### What needs to be done
Could you set down every entry exactly as it stands, without the images?
Start of Records shown
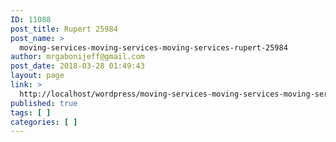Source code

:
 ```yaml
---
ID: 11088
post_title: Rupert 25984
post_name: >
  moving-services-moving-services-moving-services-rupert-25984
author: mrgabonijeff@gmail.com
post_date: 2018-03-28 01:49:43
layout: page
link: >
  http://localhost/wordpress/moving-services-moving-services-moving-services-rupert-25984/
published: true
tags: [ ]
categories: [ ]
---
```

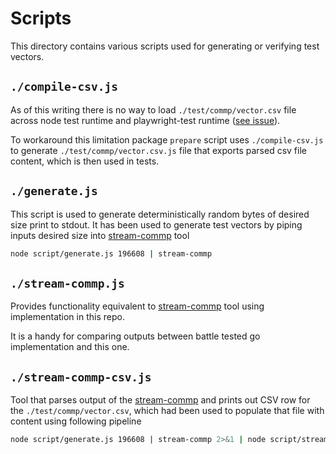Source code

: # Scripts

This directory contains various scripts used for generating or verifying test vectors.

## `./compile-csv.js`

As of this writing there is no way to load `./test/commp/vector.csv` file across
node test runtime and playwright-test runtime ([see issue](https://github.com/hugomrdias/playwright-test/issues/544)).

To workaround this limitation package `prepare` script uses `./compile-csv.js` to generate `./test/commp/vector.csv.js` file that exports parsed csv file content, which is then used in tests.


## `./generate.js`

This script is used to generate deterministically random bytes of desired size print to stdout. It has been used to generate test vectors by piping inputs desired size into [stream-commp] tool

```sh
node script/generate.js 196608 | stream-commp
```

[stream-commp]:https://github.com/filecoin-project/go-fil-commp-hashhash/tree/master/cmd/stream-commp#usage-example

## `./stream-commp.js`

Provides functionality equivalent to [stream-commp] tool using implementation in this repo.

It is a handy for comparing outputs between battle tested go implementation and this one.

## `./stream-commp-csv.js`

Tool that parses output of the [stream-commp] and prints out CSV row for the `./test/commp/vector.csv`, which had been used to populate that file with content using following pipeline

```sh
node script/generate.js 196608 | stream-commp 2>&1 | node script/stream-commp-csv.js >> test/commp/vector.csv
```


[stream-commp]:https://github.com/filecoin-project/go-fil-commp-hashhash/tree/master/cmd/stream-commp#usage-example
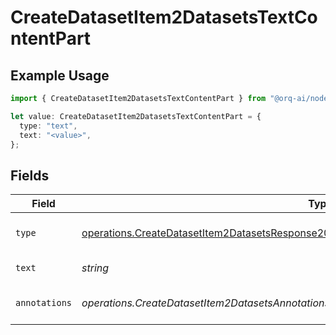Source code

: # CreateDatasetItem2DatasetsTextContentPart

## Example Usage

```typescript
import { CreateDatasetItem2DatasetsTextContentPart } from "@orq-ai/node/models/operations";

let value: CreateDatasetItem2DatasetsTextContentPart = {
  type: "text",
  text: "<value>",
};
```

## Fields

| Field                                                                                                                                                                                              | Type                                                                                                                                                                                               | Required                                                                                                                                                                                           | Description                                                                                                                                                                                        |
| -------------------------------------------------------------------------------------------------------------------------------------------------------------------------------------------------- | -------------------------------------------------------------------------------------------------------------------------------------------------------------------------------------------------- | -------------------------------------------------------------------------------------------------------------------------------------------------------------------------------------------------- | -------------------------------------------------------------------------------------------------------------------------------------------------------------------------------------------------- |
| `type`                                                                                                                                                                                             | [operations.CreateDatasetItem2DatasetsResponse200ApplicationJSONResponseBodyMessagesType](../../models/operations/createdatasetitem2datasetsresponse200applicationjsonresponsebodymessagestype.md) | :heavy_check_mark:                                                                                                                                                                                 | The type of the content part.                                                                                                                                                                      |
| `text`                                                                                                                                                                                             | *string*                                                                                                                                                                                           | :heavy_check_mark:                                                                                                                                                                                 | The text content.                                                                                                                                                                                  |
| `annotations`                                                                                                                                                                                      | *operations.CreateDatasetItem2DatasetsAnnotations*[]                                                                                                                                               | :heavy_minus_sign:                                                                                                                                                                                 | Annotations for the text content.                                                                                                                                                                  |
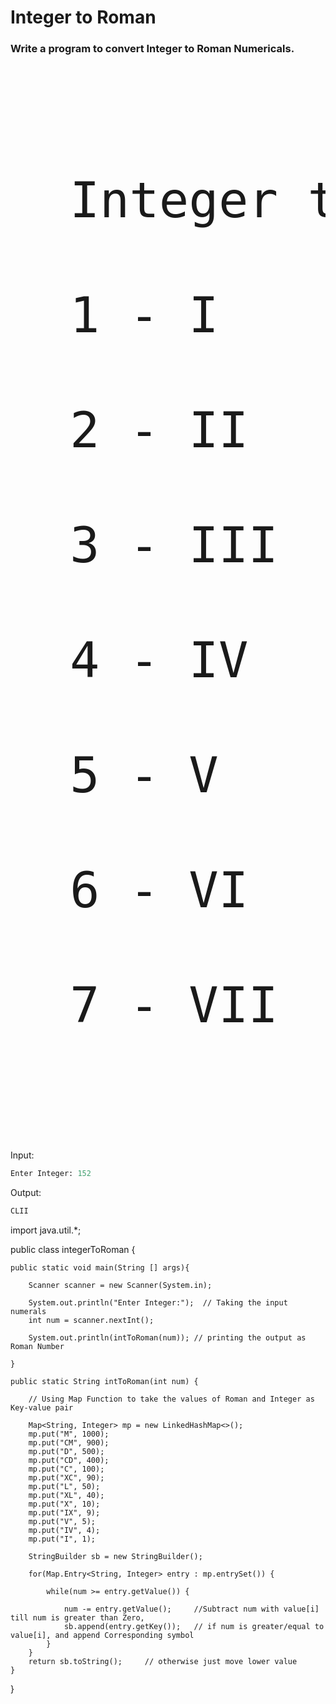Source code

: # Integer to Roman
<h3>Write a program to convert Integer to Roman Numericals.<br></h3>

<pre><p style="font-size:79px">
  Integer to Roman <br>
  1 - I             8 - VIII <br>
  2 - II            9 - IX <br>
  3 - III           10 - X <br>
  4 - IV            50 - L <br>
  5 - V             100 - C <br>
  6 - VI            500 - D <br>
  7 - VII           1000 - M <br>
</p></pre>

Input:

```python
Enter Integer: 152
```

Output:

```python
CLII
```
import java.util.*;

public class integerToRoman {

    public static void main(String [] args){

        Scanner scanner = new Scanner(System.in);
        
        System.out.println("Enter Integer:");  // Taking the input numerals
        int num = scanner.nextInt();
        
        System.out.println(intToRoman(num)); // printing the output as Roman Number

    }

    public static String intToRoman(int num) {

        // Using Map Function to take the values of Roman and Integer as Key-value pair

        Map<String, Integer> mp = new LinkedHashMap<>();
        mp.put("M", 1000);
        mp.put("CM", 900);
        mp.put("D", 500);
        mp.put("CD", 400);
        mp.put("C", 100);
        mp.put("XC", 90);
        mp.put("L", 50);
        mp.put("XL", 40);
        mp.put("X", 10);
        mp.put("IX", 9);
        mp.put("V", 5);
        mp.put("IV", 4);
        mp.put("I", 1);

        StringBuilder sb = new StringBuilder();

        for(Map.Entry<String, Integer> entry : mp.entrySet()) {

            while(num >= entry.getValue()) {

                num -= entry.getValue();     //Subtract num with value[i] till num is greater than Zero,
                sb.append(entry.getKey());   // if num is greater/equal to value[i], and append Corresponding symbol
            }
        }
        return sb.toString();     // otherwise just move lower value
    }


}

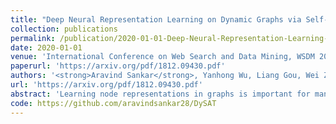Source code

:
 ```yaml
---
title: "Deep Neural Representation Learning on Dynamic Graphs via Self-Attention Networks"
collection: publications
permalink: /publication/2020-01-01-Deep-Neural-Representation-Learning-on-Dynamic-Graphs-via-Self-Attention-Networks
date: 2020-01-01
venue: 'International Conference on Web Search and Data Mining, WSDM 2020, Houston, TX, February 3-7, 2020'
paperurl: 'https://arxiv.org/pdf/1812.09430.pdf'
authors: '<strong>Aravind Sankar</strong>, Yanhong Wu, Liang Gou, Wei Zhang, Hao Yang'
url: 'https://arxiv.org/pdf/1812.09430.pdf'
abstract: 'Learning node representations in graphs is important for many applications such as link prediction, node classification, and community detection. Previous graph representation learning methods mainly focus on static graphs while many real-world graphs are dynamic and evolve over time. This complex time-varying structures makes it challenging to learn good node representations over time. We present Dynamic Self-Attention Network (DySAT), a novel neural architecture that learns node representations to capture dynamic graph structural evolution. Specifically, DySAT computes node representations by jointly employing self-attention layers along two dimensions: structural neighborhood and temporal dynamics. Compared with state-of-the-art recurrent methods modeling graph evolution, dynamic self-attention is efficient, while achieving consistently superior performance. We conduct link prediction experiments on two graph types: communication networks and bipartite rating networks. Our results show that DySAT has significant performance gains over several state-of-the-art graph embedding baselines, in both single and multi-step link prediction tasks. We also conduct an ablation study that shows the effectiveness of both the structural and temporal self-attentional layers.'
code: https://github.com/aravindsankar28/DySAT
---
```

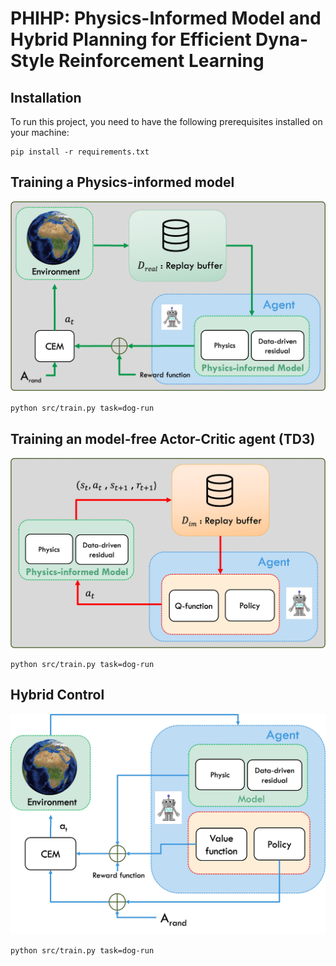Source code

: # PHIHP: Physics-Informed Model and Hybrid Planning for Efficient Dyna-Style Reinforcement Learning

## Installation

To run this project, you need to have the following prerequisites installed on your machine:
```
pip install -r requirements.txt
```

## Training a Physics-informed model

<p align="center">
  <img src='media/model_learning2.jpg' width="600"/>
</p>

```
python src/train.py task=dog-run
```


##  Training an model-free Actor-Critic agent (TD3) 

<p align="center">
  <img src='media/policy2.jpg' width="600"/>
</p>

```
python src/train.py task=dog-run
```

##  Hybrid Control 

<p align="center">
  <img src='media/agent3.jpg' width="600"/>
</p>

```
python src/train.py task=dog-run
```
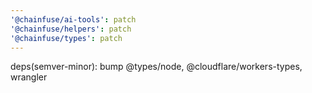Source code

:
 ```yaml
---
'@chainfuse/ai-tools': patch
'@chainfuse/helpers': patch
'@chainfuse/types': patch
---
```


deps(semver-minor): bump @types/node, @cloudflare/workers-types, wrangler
End of Records shown
### Exercise response
Source code

:
 ```yaml
---
ID: 11088
post_title: Rupert 25984
post_name: >
  moving-services-moving-services-moving-services-rupert-25984
author: mrgabonijeff@gmail.com
post_date: 2018-03-28 01:49:43
layout: page
link: >
  http://localhost/wordpress/moving-services-moving-services-moving-services-rupert-25984/
published: true
tags: [ ]
categories: [ ]
---
```

Source code

: # Scripts

This directory contains various scripts used for generating or verifying test vectors.

## `./compile-csv.js`

As of this writing there is no way to load `./test/commp/vector.csv` file across
node test runtime and playwright-test runtime ([see issue](https://github.com/hugomrdias/playwright-test/issues/544)).

To workaround this limitation package `prepare` script uses `./compile-csv.js` to generate `./test/commp/vector.csv.js` file that exports parsed csv file content, which is then used in tests.


## `./generate.js`

This script is used to generate deterministically random bytes of desired size print to stdout. It has been used to generate test vectors by piping inputs desired size into [stream-commp] tool

```sh
node script/generate.js 196608 | stream-commp
```

[stream-commp]:https://github.com/filecoin-project/go-fil-commp-hashhash/tree/master/cmd/stream-commp#usage-example

## `./stream-commp.js`

Provides functionality equivalent to [stream-commp] tool using implementation in this repo.

It is a handy for comparing outputs between battle tested go implementation and this one.

## `./stream-commp-csv.js`

Tool that parses output of the [stream-commp] and prints out CSV row for the `./test/commp/vector.csv`, which had been used to populate that file with content using following pipeline

```sh
node script/generate.js 196608 | stream-commp 2>&1 | node script/stream-commp-csv.js >> test/commp/vector.csv
```


[stream-commp]:https://github.com/filecoin-project/go-fil-commp-hashhash/tree/master/cmd/stream-commp#usage-example
Source code

: # CreateDatasetItem2DatasetsTextContentPart

## Example Usage

```typescript
import { CreateDatasetItem2DatasetsTextContentPart } from "@orq-ai/node/models/operations";

let value: CreateDatasetItem2DatasetsTextContentPart = {
  type: "text",
  text: "<value>",
};
```

## Fields

| Field                                                                                                                                                                                              | Type                                                                                                                                                                                               | Required                                                                                                                                                                                           | Description                                                                                                                                                                                        |
| -------------------------------------------------------------------------------------------------------------------------------------------------------------------------------------------------- | -------------------------------------------------------------------------------------------------------------------------------------------------------------------------------------------------- | -------------------------------------------------------------------------------------------------------------------------------------------------------------------------------------------------- | -------------------------------------------------------------------------------------------------------------------------------------------------------------------------------------------------- |
| `type`                                                                                                                                                                                             | [operations.CreateDatasetItem2DatasetsResponse200ApplicationJSONResponseBodyMessagesType](../../models/operations/createdatasetitem2datasetsresponse200applicationjsonresponsebodymessagestype.md) | :heavy_check_mark:                                                                                                                                                                                 | The type of the content part.                                                                                                                                                                      |
| `text`                                                                                                                                                                                             | *string*                                                                                                                                                                                           | :heavy_check_mark:                                                                                                                                                                                 | The text content.                                                                                                                                                                                  |
| `annotations`                                                                                                                                                                                      | *operations.CreateDatasetItem2DatasetsAnnotations*[]                                                                                                                                               | :heavy_minus_sign:                                                                                                                                                                                 | Annotations for the text content.                                                                                                                                                                  |
Source code

: # Integer to Roman
<h3>Write a program to convert Integer to Roman Numericals.<br></h3>

<pre><p style="font-size:79px">
  Integer to Roman <br>
  1 - I             8 - VIII <br>
  2 - II            9 - IX <br>
  3 - III           10 - X <br>
  4 - IV            50 - L <br>
  5 - V             100 - C <br>
  6 - VI            500 - D <br>
  7 - VII           1000 - M <br>
</p></pre>

Input:

```python
Enter Integer: 152
```

Output:

```python
CLII
```
import java.util.*;

public class integerToRoman {

    public static void main(String [] args){

        Scanner scanner = new Scanner(System.in);
        
        System.out.println("Enter Integer:");  // Taking the input numerals
        int num = scanner.nextInt();
        
        System.out.println(intToRoman(num)); // printing the output as Roman Number

    }

    public static String intToRoman(int num) {

        // Using Map Function to take the values of Roman and Integer as Key-value pair

        Map<String, Integer> mp = new LinkedHashMap<>();
        mp.put("M", 1000);
        mp.put("CM", 900);
        mp.put("D", 500);
        mp.put("CD", 400);
        mp.put("C", 100);
        mp.put("XC", 90);
        mp.put("L", 50);
        mp.put("XL", 40);
        mp.put("X", 10);
        mp.put("IX", 9);
        mp.put("V", 5);
        mp.put("IV", 4);
        mp.put("I", 1);

        StringBuilder sb = new StringBuilder();

        for(Map.Entry<String, Integer> entry : mp.entrySet()) {

            while(num >= entry.getValue()) {

                num -= entry.getValue();     //Subtract num with value[i] till num is greater than Zero,
                sb.append(entry.getKey());   // if num is greater/equal to value[i], and append Corresponding symbol
            }
        }
        return sb.toString();     // otherwise just move lower value
    }


}

Source code

:
 ```yaml
---
title: "Deep Neural Representation Learning on Dynamic Graphs via Self-Attention Networks"
collection: publications
permalink: /publication/2020-01-01-Deep-Neural-Representation-Learning-on-Dynamic-Graphs-via-Self-Attention-Networks
date: 2020-01-01
venue: 'International Conference on Web Search and Data Mining, WSDM 2020, Houston, TX, February 3-7, 2020'
paperurl: 'https://arxiv.org/pdf/1812.09430.pdf'
authors: '<strong>Aravind Sankar</strong>, Yanhong Wu, Liang Gou, Wei Zhang, Hao Yang'
url: 'https://arxiv.org/pdf/1812.09430.pdf'
abstract: 'Learning node representations in graphs is important for many applications such as link prediction, node classification, and community detection. Previous graph representation learning methods mainly focus on static graphs while many real-world graphs are dynamic and evolve over time. This complex time-varying structures makes it challenging to learn good node representations over time. We present Dynamic Self-Attention Network (DySAT), a novel neural architecture that learns node representations to capture dynamic graph structural evolution. Specifically, DySAT computes node representations by jointly employing self-attention layers along two dimensions: structural neighborhood and temporal dynamics. Compared with state-of-the-art recurrent methods modeling graph evolution, dynamic self-attention is efficient, while achieving consistently superior performance. We conduct link prediction experiments on two graph types: communication networks and bipartite rating networks. Our results show that DySAT has significant performance gains over several state-of-the-art graph embedding baselines, in both single and multi-step link prediction tasks. We also conduct an ablation study that shows the effectiveness of both the structural and temporal self-attentional layers.'
code: https://github.com/aravindsankar28/DySAT
---
```

Source code

: # PHIHP: Physics-Informed Model and Hybrid Planning for Efficient Dyna-Style Reinforcement Learning

## Installation

To run this project, you need to have the following prerequisites installed on your machine:
```
pip install -r requirements.txt
```

## Training a Physics-informed model

<p align="center">
  <img src='media/model_learning2.jpg' width="600"/>
</p>

```
python src/train.py task=dog-run
```


##  Training an model-free Actor-Critic agent (TD3) 

<p align="center">
  <img src='media/policy2.jpg' width="600"/>
</p>

```
python src/train.py task=dog-run
```

##  Hybrid Control 

<p align="center">
  <img src='media/agent3.jpg' width="600"/>
</p>

```
python src/train.py task=dog-run
```
Source code

:
 ```yaml
---
'@chainfuse/ai-tools': patch
'@chainfuse/helpers': patch
'@chainfuse/types': patch
---
```


deps(semver-minor): bump @types/node, @cloudflare/workers-types, wrangler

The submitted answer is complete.